Copy every line below where the string "variable" is found.

Segment Start: GIVEN RECORDS

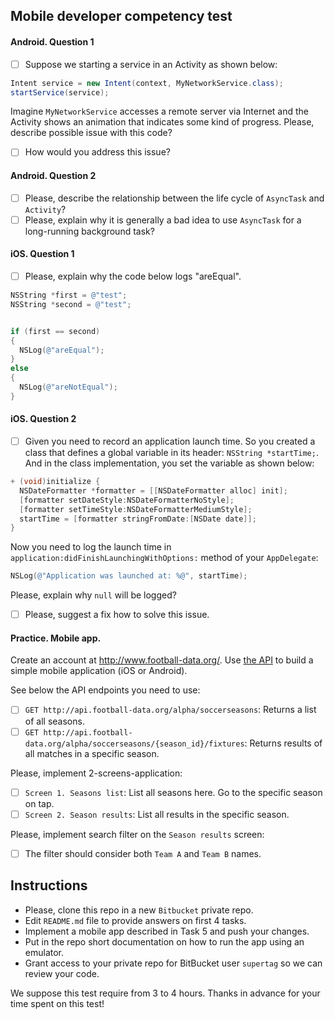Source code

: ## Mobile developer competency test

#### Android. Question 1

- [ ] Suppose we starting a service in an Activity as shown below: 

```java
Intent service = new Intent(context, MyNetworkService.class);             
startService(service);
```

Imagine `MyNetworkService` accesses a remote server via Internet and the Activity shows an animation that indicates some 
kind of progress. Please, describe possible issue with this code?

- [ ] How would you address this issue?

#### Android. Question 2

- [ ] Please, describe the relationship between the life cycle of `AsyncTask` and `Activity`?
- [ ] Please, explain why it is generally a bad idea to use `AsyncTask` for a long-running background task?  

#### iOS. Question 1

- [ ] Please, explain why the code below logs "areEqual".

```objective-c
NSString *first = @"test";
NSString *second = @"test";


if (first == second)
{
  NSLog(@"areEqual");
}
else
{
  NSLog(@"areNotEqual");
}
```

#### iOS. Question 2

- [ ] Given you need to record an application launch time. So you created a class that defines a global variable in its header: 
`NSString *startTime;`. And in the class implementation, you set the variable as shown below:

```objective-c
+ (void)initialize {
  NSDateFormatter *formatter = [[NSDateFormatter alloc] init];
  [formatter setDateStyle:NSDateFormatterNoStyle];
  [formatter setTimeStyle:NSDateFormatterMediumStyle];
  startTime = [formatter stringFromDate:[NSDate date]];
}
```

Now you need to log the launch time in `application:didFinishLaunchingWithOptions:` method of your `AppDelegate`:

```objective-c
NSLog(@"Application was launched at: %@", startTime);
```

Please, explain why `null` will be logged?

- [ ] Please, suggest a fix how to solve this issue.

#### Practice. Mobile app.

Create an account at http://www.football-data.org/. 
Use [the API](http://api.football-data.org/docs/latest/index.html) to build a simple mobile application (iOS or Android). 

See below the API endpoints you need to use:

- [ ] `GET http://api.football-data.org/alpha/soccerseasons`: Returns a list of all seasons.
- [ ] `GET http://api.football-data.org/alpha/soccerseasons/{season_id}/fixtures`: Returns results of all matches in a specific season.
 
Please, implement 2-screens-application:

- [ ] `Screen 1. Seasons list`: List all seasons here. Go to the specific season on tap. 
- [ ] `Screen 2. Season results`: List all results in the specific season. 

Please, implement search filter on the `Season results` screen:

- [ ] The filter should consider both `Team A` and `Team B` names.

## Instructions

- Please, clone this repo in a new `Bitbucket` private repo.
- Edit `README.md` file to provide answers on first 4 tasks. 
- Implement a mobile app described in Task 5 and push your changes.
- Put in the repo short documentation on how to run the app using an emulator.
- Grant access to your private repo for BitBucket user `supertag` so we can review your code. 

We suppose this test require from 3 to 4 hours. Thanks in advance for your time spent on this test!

Segment End: GIVEN RECORDS

## YOUR RESPONSE
- [ ] Given you need to record an application launch time. So you created a class that defines a global variable in its header: 
`NSString *startTime;`. And in the class implementation, you set the variable as shown below:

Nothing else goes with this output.